By measuring your frustration, it becomes even clearer which side you are on
The scale is DNS amplification with at least 50000 IP addresses + "unlimited" IP spoofing that combines multiple techniques such as SYN, SYN+ACK, Fragmentation, UDP with random ports and packets of variable size and others.
My switch is capable of routing 176Gbps and 131Mpps IPv4 + 110Mpps and still managed at one point to have lag even on the vlans not connected to the Internet.
What does it matter when only 3Gbit can reach it anyways?
Besides what does "unlimited" IP spoofing even mean. All that's needed for spoofing is a provider which (including upstreams) doesn't filter outgoing traffic. What gets send from there is pretty much "unlimited" by definition. Like i've said before a single 10Gbit box at Ecatel could flood you offline. Zero sophistication needed. I'm sorry but it's true.
This has gone too long. Can someone do tl;dr till now ?
Hazi is DDoSed via DNS amplification of about 4Gbps, waits for Arbor (3 working? days ETA)
His network is receiving a ton of shit. At this point it's not even certain if it's DDoS or a misconfiguration at one of his providers. He insists it's DDoS though and one very special super DDoS at that, while fully ignoring that even the most stupid packet flood would saturate his uplink.
Certainly not your side.
It is not frustration, it is honesty.
And also, you could have simply ask and would have gotten an answer. I will not support shady sellers, no matter if their name is hazi or woodenrack.

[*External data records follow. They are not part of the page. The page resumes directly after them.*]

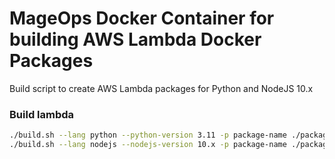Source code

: # MageOps Docker Container for building AWS Lambda Docker Packages
Build script to create AWS Lambda packages for Python and NodeJS 10.x

### Build lambda

```bash
./build.sh --lang python --python-version 3.11 -p package-name ./package-dir
./build.sh --lang nodejs --nodejs-version 10.x -p package-name ./package-dir
```
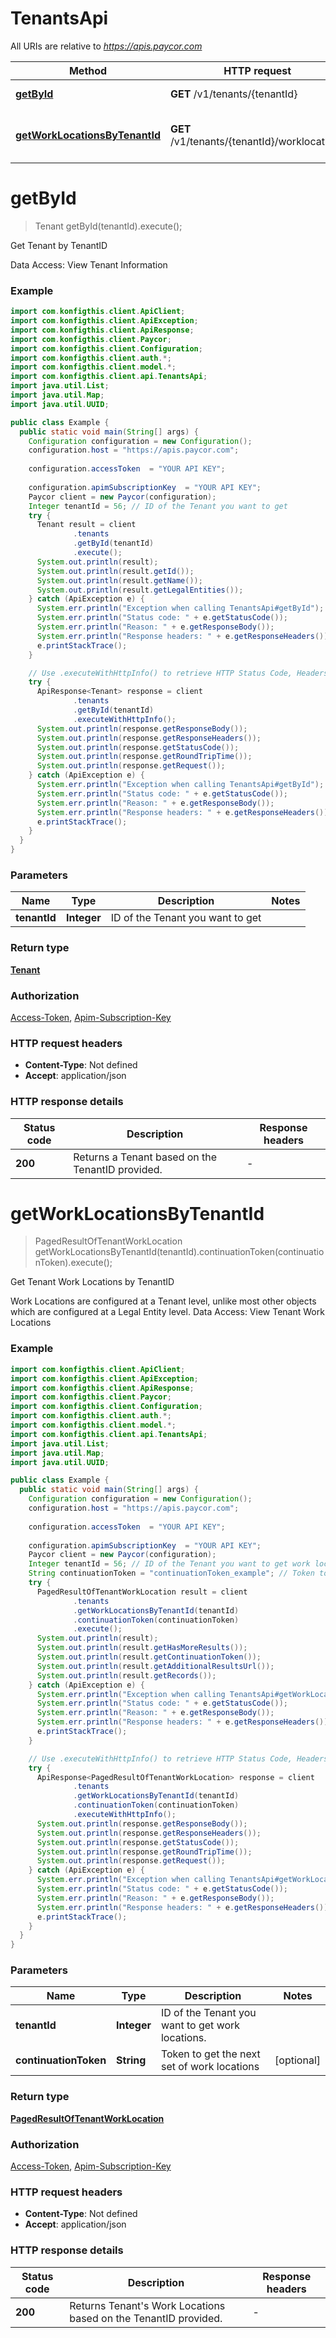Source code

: # TenantsApi

All URIs are relative to *https://apis.paycor.com*

| Method | HTTP request | Description |
|------------- | ------------- | -------------|
| [**getById**](TenantsApi.md#getById) | **GET** /v1/tenants/{tenantId} | Get Tenant by TenantID |
| [**getWorkLocationsByTenantId**](TenantsApi.md#getWorkLocationsByTenantId) | **GET** /v1/tenants/{tenantId}/worklocations | Get Tenant Work Locations by TenantID |


<a name="getById"></a>
# **getById**
> Tenant getById(tenantId).execute();

Get Tenant by TenantID

Data Access: View Tenant Information

### Example
```java
import com.konfigthis.client.ApiClient;
import com.konfigthis.client.ApiException;
import com.konfigthis.client.ApiResponse;
import com.konfigthis.client.Paycor;
import com.konfigthis.client.Configuration;
import com.konfigthis.client.auth.*;
import com.konfigthis.client.model.*;
import com.konfigthis.client.api.TenantsApi;
import java.util.List;
import java.util.Map;
import java.util.UUID;

public class Example {
  public static void main(String[] args) {
    Configuration configuration = new Configuration();
    configuration.host = "https://apis.paycor.com";
    
    configuration.accessToken  = "YOUR API KEY";
    
    configuration.apimSubscriptionKey  = "YOUR API KEY";
    Paycor client = new Paycor(configuration);
    Integer tenantId = 56; // ID of the Tenant you want to get
    try {
      Tenant result = client
              .tenants
              .getById(tenantId)
              .execute();
      System.out.println(result);
      System.out.println(result.getId());
      System.out.println(result.getName());
      System.out.println(result.getLegalEntities());
    } catch (ApiException e) {
      System.err.println("Exception when calling TenantsApi#getById");
      System.err.println("Status code: " + e.getStatusCode());
      System.err.println("Reason: " + e.getResponseBody());
      System.err.println("Response headers: " + e.getResponseHeaders());
      e.printStackTrace();
    }

    // Use .executeWithHttpInfo() to retrieve HTTP Status Code, Headers and Request
    try {
      ApiResponse<Tenant> response = client
              .tenants
              .getById(tenantId)
              .executeWithHttpInfo();
      System.out.println(response.getResponseBody());
      System.out.println(response.getResponseHeaders());
      System.out.println(response.getStatusCode());
      System.out.println(response.getRoundTripTime());
      System.out.println(response.getRequest());
    } catch (ApiException e) {
      System.err.println("Exception when calling TenantsApi#getById");
      System.err.println("Status code: " + e.getStatusCode());
      System.err.println("Reason: " + e.getResponseBody());
      System.err.println("Response headers: " + e.getResponseHeaders());
      e.printStackTrace();
    }
  }
}

```

### Parameters

| Name | Type | Description  | Notes |
|------------- | ------------- | ------------- | -------------|
| **tenantId** | **Integer**| ID of the Tenant you want to get | |

### Return type

[**Tenant**](Tenant.md)

### Authorization

[Access-Token](../README.md#Access-Token), [Apim-Subscription-Key](../README.md#Apim-Subscription-Key)

### HTTP request headers

 - **Content-Type**: Not defined
 - **Accept**: application/json

### HTTP response details
| Status code | Description | Response headers |
|-------------|-------------|------------------|
| **200** | Returns a Tenant based on the TenantID provided. |  -  |

<a name="getWorkLocationsByTenantId"></a>
# **getWorkLocationsByTenantId**
> PagedResultOfTenantWorkLocation getWorkLocationsByTenantId(tenantId).continuationToken(continuationToken).execute();

Get Tenant Work Locations by TenantID

Work Locations are configured at a Tenant level, unlike most other objects which are configured at a Legal Entity level.   Data Access: View Tenant Work Locations

### Example
```java
import com.konfigthis.client.ApiClient;
import com.konfigthis.client.ApiException;
import com.konfigthis.client.ApiResponse;
import com.konfigthis.client.Paycor;
import com.konfigthis.client.Configuration;
import com.konfigthis.client.auth.*;
import com.konfigthis.client.model.*;
import com.konfigthis.client.api.TenantsApi;
import java.util.List;
import java.util.Map;
import java.util.UUID;

public class Example {
  public static void main(String[] args) {
    Configuration configuration = new Configuration();
    configuration.host = "https://apis.paycor.com";
    
    configuration.accessToken  = "YOUR API KEY";
    
    configuration.apimSubscriptionKey  = "YOUR API KEY";
    Paycor client = new Paycor(configuration);
    Integer tenantId = 56; // ID of the Tenant you want to get work locations.
    String continuationToken = "continuationToken_example"; // Token to get the next set of work locations
    try {
      PagedResultOfTenantWorkLocation result = client
              .tenants
              .getWorkLocationsByTenantId(tenantId)
              .continuationToken(continuationToken)
              .execute();
      System.out.println(result);
      System.out.println(result.getHasMoreResults());
      System.out.println(result.getContinuationToken());
      System.out.println(result.getAdditionalResultsUrl());
      System.out.println(result.getRecords());
    } catch (ApiException e) {
      System.err.println("Exception when calling TenantsApi#getWorkLocationsByTenantId");
      System.err.println("Status code: " + e.getStatusCode());
      System.err.println("Reason: " + e.getResponseBody());
      System.err.println("Response headers: " + e.getResponseHeaders());
      e.printStackTrace();
    }

    // Use .executeWithHttpInfo() to retrieve HTTP Status Code, Headers and Request
    try {
      ApiResponse<PagedResultOfTenantWorkLocation> response = client
              .tenants
              .getWorkLocationsByTenantId(tenantId)
              .continuationToken(continuationToken)
              .executeWithHttpInfo();
      System.out.println(response.getResponseBody());
      System.out.println(response.getResponseHeaders());
      System.out.println(response.getStatusCode());
      System.out.println(response.getRoundTripTime());
      System.out.println(response.getRequest());
    } catch (ApiException e) {
      System.err.println("Exception when calling TenantsApi#getWorkLocationsByTenantId");
      System.err.println("Status code: " + e.getStatusCode());
      System.err.println("Reason: " + e.getResponseBody());
      System.err.println("Response headers: " + e.getResponseHeaders());
      e.printStackTrace();
    }
  }
}

```

### Parameters

| Name | Type | Description  | Notes |
|------------- | ------------- | ------------- | -------------|
| **tenantId** | **Integer**| ID of the Tenant you want to get work locations. | |
| **continuationToken** | **String**| Token to get the next set of work locations | [optional] |

### Return type

[**PagedResultOfTenantWorkLocation**](PagedResultOfTenantWorkLocation.md)

### Authorization

[Access-Token](../README.md#Access-Token), [Apim-Subscription-Key](../README.md#Apim-Subscription-Key)

### HTTP request headers

 - **Content-Type**: Not defined
 - **Accept**: application/json

### HTTP response details
| Status code | Description | Response headers |
|-------------|-------------|------------------|
| **200** | Returns Tenant&#39;s Work Locations based on the TenantID provided. |  -  |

I don't need your support, but your opinions against me don't help anyone either.
Seems to be going mostly via RCS / RDS now, which seemingly supports hiding the last few hops if you're trying it.
Good on installing FastNetMon.
Everything about this situation is ...hazy.

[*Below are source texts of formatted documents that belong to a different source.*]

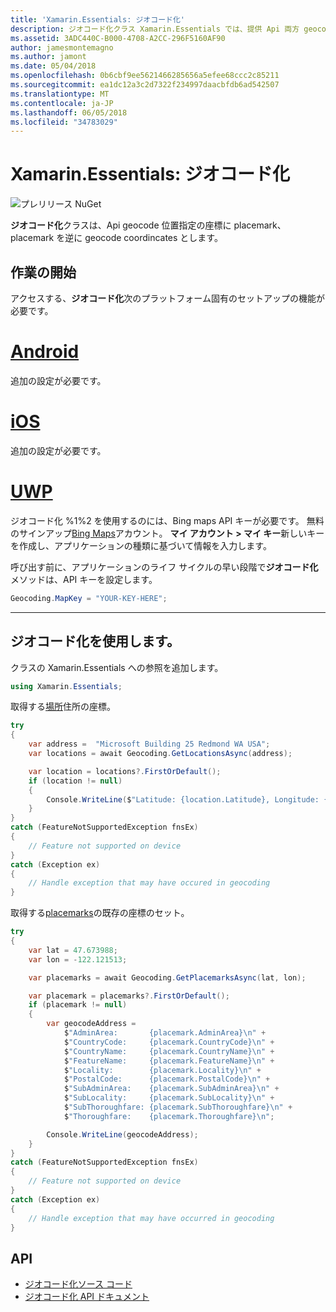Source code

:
 ```yaml
---
title: 'Xamarin.Essentials: ジオコード化'
description: ジオコード化クラス Xamarin.Essentials では、提供 Api 両方 geocode を位置指定の座標に placemark および、placemark に geocode 座標を破棄します。
ms.assetid: 3ADC440C-B000-4708-A2CC-296F5160AF90
author: jamesmontemagno
ms.author: jamont
ms.date: 05/04/2018
ms.openlocfilehash: 0b6cbf9ee5621466285656a5efee68ccc2c85211
ms.sourcegitcommit: ea1dc12a3c2d7322f234997daacbfdb6ad542507
ms.translationtype: MT
ms.contentlocale: ja-JP
ms.lasthandoff: 06/05/2018
ms.locfileid: "34783029"
---
```

# <a name="xamarinessentials-geocoding"></a>Xamarin.Essentials: ジオコード化

![プレリリース NuGet](~/media/shared/pre-release.png)

**ジオコード化**クラスは、Api geocode 位置指定の座標に placemark、placemark を逆に geocode coordincates とします。

## <a name="getting-started"></a>作業の開始

アクセスする、**ジオコード化**次のプラットフォーム固有のセットアップの機能が必要です。

# <a name="androidtabandroid"></a>[Android](#tab/android)

追加の設定が必要です。

# <a name="iostabios"></a>[iOS](#tab/ios)

追加の設定が必要です。

# <a name="uwptabuwp"></a>[UWP](#tab/uwp)

ジオコード化 %1%2 を使用するのには、Bing maps API キーが必要です。 無料のサインアップ[Bing Maps](https://www.bingmapsportal.com/)アカウント。 **マイ アカウント > マイ キー**新しいキーを作成し、アプリケーションの種類に基づいて情報を入力します。

呼び出す前に、アプリケーションのライフ サイクルの早い段階で**ジオコード化**メソッドは、API キーを設定します。

```csharp
Geocoding.MapKey = "YOUR-KEY-HERE";
```

-----

## <a name="using-geocoding"></a>ジオコード化を使用します。

クラスの Xamarin.Essentials への参照を追加します。

```csharp
using Xamarin.Essentials;
```

取得する[場所](xref:Xamarin.Essentials.Location)住所の座標。

```csharp
try
{
    var address =  "Microsoft Building 25 Redmond WA USA";
    var locations = await Geocoding.GetLocationsAsync(address);

    var location = locations?.FirstOrDefault();
    if (location != null)
    {
        Console.WriteLine($"Latitude: {location.Latitude}, Longitude: {location.Longitude}");
    }
}
catch (FeatureNotSupportedException fnsEx)
{
    // Feature not supported on device
}
catch (Exception ex)
{
    // Handle exception that may have occured in geocoding
}
```

取得する[placemarks](xref:Xamarin.Essentials.Placemark)の既存の座標のセット。

```csharp
try
{
    var lat = 47.673988;
    var lon = -122.121513;

    var placemarks = await Geocoding.GetPlacemarksAsync(lat, lon);

    var placemark = placemarks?.FirstOrDefault();
    if (placemark != null)
    {
        var geocodeAddress =
            $"AdminArea:       {placemark.AdminArea}\n" +
            $"CountryCode:     {placemark.CountryCode}\n" +
            $"CountryName:     {placemark.CountryName}\n" +
            $"FeatureName:     {placemark.FeatureName}\n" +
            $"Locality:        {placemark.Locality}\n" +
            $"PostalCode:      {placemark.PostalCode}\n" +
            $"SubAdminArea:    {placemark.SubAdminArea}\n" +
            $"SubLocality:     {placemark.SubLocality}\n" +
            $"SubThoroughfare: {placemark.SubThoroughfare}\n" +
            $"Thoroughfare:    {placemark.Thoroughfare}\n";

        Console.WriteLine(geocodeAddress);
    }
}
catch (FeatureNotSupportedException fnsEx)
{
    // Feature not supported on device
}
catch (Exception ex)
{
    // Handle exception that may have occurred in geocoding
}
```

## <a name="api"></a>API

- [ジオコード化ソース コード](https://github.com/xamarin/Essentials/tree/master/Xamarin.Essentials/Geocoding)
- [ジオコード化 API ドキュメント](xref:Xamarin.Essentials.Geocoding)
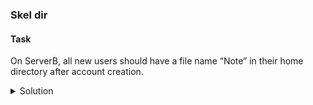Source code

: ### Skel dir

#### Task
On ServerB, all new users should have a file name “Note” in their home directory after account creation.

<details><summary>Solution</summary>

To create a new empty file called "Note" in the “/etc/skel” directory, run:
```
# touch /etc/skel/Note
```
The “/etc/skel” directory is used as a template directory for creating new user accounts on a Linux system. Any files placed in this directory will be copied to the home directory of new users when their accounts are created.

</details>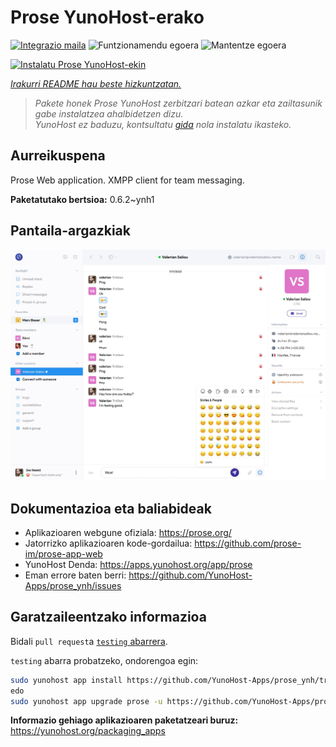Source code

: <!--
Ohart ongi: README hau automatikoki sortu da <https://github.com/YunoHost/apps/tree/master/tools/readme_generator>ri esker
EZ editatu eskuz.
-->

# Prose YunoHost-erako

[![Integrazio maila](https://apps.yunohost.org/badge/integration/prose)](https://ci-apps.yunohost.org/ci/apps/prose/)
![Funtzionamendu egoera](https://apps.yunohost.org/badge/state/prose)
![Mantentze egoera](https://apps.yunohost.org/badge/maintained/prose)

[![Instalatu Prose YunoHost-ekin](https://install-app.yunohost.org/install-with-yunohost.svg)](https://install-app.yunohost.org/?app=prose)

*[Irakurri README hau beste hizkuntzatan.](./ALL_README.md)*

> *Pakete honek Prose YunoHost zerbitzari batean azkar eta zailtasunik gabe instalatzea ahalbidetzen dizu.*  
> *YunoHost ez baduzu, kontsultatu [gida](https://yunohost.org/install) nola instalatu ikasteko.*

## Aurreikuspena

Prose Web application. XMPP client for team messaging.

**Paketatutako bertsioa:** 0.6.2~ynh1

## Pantaila-argazkiak

![Prose(r)en pantaila-argazkia](./doc/screenshots/screenshot.jpg)

## Dokumentazioa eta baliabideak

- Aplikazioaren webgune ofiziala: <https://prose.org/>
- Jatorrizko aplikazioaren kode-gordailua: <https://github.com/prose-im/prose-app-web>
- YunoHost Denda: <https://apps.yunohost.org/app/prose>
- Eman errore baten berri: <https://github.com/YunoHost-Apps/prose_ynh/issues>

## Garatzaileentzako informazioa

Bidali `pull request`a [`testing` abarrera](https://github.com/YunoHost-Apps/prose_ynh/tree/testing).

`testing` abarra probatzeko, ondorengoa egin:

```bash
sudo yunohost app install https://github.com/YunoHost-Apps/prose_ynh/tree/testing --debug
edo
sudo yunohost app upgrade prose -u https://github.com/YunoHost-Apps/prose_ynh/tree/testing --debug
```

**Informazio gehiago aplikazioaren paketatzeari buruz:** <https://yunohost.org/packaging_apps>
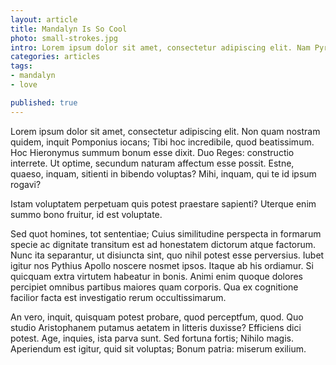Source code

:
 ```yaml
---
layout: article
title: Mandalyn Is So Cool
photo: small-strokes.jpg
intro: Lorem ipsum dolor sit amet, consectetur adipiscing elit. Nam Pyrrho, Aristo, Erillus iam diu abiecti. Dolor ergo, id est summum malum, metuetur semper, etiamsi non aderit; Eorum enim est haec querela, qui sibi cari sunt seseque diligunt. Ita relinquet duas, de quibus etiam atque etiam consideret.
categories: articles
tags:
- mandalyn
- love

published: true
---
```


Lorem ipsum dolor sit amet, consectetur adipiscing elit. Non quam nostram quidem, inquit Pomponius iocans; Tibi hoc incredibile, quod beatissimum. Hoc Hieronymus summum bonum esse dixit. Duo Reges: constructio interrete. Ut optime, secundum naturam affectum esse possit. Estne, quaeso, inquam, sitienti in bibendo voluptas? Mihi, inquam, qui te id ipsum rogavi?

Istam voluptatem perpetuam quis potest praestare sapienti? Uterque enim summo bono fruitur, id est voluptate.

Sed quot homines, tot sententiae; Cuius similitudine perspecta in formarum specie ac dignitate transitum est ad honestatem dictorum atque factorum. Nunc ita separantur, ut disiuncta sint, quo nihil potest esse perversius. Iubet igitur nos Pythius Apollo noscere nosmet ipsos. Itaque ab his ordiamur. Si quicquam extra virtutem habeatur in bonis. Animi enim quoque dolores percipiet omnibus partibus maiores quam corporis. Qua ex cognitione facilior facta est investigatio rerum occultissimarum.

An vero, inquit, quisquam potest probare, quod perceptfum, quod. Quo studio Aristophanem putamus aetatem in litteris duxisse? Efficiens dici potest. Age, inquies, ista parva sunt. Sed fortuna fortis; Nihilo magis. Aperiendum est igitur, quid sit voluptas; Bonum patria: miserum exilium.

I am totally confused on what @FlorinMarian is trying to achieve.
If the objective is to get his subscribers back on line as quickly as possible (which it should be!) he should have reached out to at least 3 guys on this thread, created a communication channel with them and tracked this thing down days ago.
I know I would have done that if in his shoes.

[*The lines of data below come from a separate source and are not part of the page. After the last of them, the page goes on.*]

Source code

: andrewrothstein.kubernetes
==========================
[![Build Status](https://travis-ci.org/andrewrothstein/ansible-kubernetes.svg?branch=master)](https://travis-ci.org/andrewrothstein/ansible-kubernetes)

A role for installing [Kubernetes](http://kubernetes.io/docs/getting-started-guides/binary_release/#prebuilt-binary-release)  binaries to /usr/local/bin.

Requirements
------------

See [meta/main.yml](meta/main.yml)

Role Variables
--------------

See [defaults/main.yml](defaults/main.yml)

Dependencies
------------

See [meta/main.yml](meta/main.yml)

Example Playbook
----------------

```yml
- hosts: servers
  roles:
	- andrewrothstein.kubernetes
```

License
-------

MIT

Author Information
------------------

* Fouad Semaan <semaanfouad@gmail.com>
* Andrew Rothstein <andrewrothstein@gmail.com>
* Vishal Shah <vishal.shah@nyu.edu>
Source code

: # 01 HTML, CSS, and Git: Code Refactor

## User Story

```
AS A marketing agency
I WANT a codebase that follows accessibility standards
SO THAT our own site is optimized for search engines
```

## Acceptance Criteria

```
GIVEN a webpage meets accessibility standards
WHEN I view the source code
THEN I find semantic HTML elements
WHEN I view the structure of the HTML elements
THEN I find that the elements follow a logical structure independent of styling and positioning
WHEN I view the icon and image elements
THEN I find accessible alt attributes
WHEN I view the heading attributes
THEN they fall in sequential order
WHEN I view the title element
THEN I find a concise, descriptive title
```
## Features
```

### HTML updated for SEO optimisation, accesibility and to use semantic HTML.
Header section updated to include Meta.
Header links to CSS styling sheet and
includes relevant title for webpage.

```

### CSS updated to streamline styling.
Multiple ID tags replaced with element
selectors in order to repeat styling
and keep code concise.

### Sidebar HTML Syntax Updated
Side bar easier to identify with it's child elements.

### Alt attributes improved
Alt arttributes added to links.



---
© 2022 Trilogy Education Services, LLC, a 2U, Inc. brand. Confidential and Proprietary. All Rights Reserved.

If the objective is to find a way out of an undesirable business that has become a burden (hint, he has vacated his basement DC to pursue true love) then this makes some kind of sense, but enough people are considering this possibility now and if he deadpools he will be called out.
If it is a marketing stunt...naa cannot be that ..gone on for too long
Or he could simply be a 19 year old dude who thinks he knows more than he actually does and is not yet aware enough to know how he comes across.
Whichever it is, this has gone on for too long, it was fun for a long while, but I suspect the fun is wearing off.
@FlorinMarian it is time to pull the plug on this drama.
Problem solved
All the traffic goes to the opposite side.
With a new srcip that can be easily dropped.
His network cant ever receive traffic, let alone re-sending it haha
Run the DNAT command on 100Gbps connection.
If nftables isn't fast enough, use the DPDK equivalent (pay me 100 push-ups and I'll write for you, it's about 100 lines).
RIP Andreix network.
Even from the evening of the attack, I did the simplest thing, I ordered BYIOP from OVH, knowing that it would take up to 3 weeks (with the first subnet, I was lucky and it was ready in just 10 days).
A few days ago I did not have as many certainties as now.
Think that at the moment 5 out of the 8 IPs targeted with a huge number of packets are not even configured on any device, so no GRE tunnel would help me because the tunnel would be configured according to the saturated band with Orange.
If I were to buy GRE + BGP support from somewhere, the attacker would simply move the attack to the IPs from Orange with which we have configured the switches and the attack would continue to produce its effects.
@FlorinMarian Why did you talk to your accountant about entering insolvency?
Don't tell others what's your 🍊 IP.
Show me your 🍑
In order to get rid of the costs of the dedicated Internet for 24 months in Romania, paid unnecessarily after going to OVH, I took this into account, but the way the contracts with the ISPs are formulated makes the process very difficult.
It was a simple option to close the current SRL and open a new one while keeping my clients, but it is not cheap or simple at all.